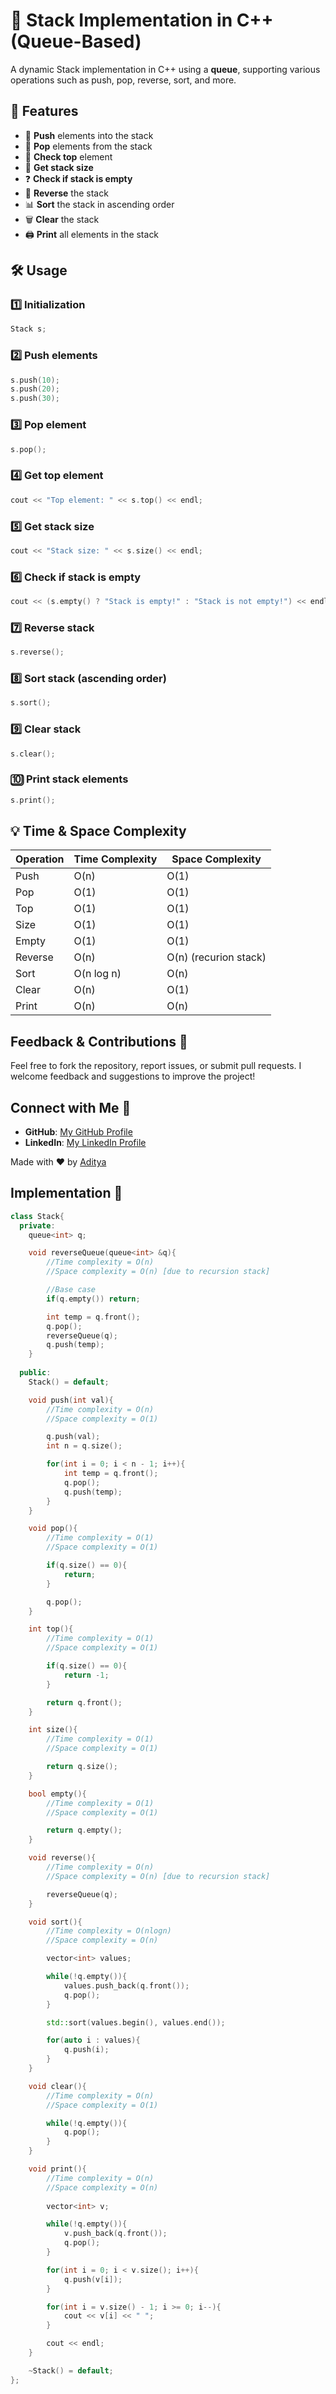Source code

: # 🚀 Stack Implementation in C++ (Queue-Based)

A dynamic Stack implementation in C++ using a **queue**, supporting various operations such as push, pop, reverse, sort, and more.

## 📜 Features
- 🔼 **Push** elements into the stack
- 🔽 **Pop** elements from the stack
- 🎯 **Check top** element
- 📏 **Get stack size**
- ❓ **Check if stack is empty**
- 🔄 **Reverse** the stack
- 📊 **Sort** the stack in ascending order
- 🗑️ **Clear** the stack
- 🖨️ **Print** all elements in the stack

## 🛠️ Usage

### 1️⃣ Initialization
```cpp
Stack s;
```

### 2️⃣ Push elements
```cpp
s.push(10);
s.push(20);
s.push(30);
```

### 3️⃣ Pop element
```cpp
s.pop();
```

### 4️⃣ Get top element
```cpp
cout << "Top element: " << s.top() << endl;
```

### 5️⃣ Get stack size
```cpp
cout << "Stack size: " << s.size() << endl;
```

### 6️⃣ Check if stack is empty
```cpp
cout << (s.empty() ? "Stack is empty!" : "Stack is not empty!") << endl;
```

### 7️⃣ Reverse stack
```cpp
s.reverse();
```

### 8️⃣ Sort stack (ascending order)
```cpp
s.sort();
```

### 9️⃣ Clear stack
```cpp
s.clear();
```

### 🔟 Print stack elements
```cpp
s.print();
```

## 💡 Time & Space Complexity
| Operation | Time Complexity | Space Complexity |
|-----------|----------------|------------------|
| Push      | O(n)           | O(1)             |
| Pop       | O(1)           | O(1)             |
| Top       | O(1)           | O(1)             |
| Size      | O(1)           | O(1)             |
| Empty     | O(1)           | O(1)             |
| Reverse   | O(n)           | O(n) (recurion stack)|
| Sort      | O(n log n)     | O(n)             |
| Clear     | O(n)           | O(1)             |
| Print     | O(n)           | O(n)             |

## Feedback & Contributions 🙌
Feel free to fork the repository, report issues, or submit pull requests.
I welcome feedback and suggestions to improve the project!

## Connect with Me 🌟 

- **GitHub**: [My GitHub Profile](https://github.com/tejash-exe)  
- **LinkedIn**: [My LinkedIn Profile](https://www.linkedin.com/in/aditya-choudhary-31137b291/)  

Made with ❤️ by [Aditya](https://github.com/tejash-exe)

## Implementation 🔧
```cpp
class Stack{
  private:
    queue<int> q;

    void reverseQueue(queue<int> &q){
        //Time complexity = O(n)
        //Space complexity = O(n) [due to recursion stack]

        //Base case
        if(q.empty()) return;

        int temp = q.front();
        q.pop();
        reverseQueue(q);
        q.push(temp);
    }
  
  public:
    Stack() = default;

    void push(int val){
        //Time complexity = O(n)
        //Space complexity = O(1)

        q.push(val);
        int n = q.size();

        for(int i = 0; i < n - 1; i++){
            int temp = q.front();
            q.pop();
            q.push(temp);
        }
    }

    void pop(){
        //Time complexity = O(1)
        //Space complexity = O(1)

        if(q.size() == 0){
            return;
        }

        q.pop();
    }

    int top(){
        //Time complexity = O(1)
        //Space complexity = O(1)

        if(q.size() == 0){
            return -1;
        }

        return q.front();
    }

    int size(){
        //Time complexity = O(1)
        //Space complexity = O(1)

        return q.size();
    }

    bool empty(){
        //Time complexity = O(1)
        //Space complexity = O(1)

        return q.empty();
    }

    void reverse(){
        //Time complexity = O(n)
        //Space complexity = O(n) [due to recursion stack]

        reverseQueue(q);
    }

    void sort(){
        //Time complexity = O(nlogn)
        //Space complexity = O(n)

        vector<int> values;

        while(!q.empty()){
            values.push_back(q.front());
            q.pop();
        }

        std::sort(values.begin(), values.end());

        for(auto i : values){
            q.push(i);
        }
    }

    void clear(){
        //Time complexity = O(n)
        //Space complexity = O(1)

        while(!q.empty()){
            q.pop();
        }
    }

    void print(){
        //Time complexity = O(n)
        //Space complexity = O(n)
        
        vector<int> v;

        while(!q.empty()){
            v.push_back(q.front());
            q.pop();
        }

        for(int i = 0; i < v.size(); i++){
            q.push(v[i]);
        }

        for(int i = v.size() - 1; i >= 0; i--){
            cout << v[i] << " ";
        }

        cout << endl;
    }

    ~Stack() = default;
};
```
----------------
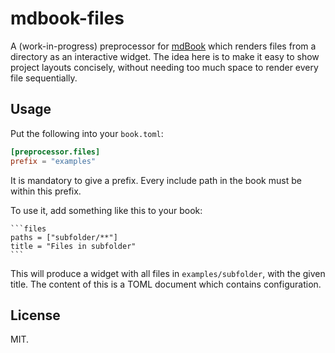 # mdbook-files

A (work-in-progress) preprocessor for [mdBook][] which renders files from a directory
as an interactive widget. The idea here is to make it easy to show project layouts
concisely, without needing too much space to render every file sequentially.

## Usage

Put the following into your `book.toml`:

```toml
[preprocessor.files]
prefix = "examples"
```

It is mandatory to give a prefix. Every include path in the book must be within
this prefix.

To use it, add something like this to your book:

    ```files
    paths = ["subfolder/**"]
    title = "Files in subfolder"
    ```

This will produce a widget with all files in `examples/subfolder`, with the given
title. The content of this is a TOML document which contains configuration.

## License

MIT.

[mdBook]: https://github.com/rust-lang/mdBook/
----------------
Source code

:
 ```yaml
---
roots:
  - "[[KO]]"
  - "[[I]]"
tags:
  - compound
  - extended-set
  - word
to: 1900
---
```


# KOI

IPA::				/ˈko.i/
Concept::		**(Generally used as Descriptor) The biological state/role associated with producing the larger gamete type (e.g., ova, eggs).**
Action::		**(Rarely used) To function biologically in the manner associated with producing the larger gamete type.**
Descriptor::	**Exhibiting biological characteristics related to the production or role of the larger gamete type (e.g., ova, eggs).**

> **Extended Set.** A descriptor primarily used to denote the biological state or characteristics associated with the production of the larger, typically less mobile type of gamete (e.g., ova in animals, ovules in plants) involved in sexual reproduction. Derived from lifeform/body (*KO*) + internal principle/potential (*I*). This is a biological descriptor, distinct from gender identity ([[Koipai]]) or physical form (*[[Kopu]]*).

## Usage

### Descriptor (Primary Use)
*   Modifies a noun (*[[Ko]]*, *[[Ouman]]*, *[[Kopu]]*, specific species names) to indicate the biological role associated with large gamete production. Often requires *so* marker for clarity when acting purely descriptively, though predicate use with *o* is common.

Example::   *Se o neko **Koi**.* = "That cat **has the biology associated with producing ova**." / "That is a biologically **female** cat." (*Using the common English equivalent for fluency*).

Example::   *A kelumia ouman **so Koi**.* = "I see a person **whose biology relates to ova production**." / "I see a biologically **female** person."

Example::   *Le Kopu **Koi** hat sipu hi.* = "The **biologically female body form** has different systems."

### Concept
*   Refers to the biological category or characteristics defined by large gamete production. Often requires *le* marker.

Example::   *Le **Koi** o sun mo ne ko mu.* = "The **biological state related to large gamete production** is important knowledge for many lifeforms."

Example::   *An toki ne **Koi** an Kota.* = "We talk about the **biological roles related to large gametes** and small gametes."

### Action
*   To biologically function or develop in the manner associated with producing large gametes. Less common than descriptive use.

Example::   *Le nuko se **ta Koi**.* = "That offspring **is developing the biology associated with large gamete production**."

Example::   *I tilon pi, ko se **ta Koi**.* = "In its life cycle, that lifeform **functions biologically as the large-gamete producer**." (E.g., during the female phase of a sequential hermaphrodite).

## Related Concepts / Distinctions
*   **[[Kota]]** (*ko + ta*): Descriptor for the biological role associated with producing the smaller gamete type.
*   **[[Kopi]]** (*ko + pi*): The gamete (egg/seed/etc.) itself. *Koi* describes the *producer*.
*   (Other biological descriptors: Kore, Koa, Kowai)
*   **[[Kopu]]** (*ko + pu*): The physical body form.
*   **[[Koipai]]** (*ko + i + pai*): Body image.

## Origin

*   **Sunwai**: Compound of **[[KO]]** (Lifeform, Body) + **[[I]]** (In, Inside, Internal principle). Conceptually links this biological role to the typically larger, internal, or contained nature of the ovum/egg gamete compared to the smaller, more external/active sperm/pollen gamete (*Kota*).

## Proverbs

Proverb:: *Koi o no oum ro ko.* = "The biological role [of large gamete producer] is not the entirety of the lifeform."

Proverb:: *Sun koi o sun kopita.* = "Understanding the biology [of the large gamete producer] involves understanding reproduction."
----------------
AIM OF THE EXERCISE
Count, in the records above, the lines that include "more", and give the number with nothing added.

RESULT BELOW
2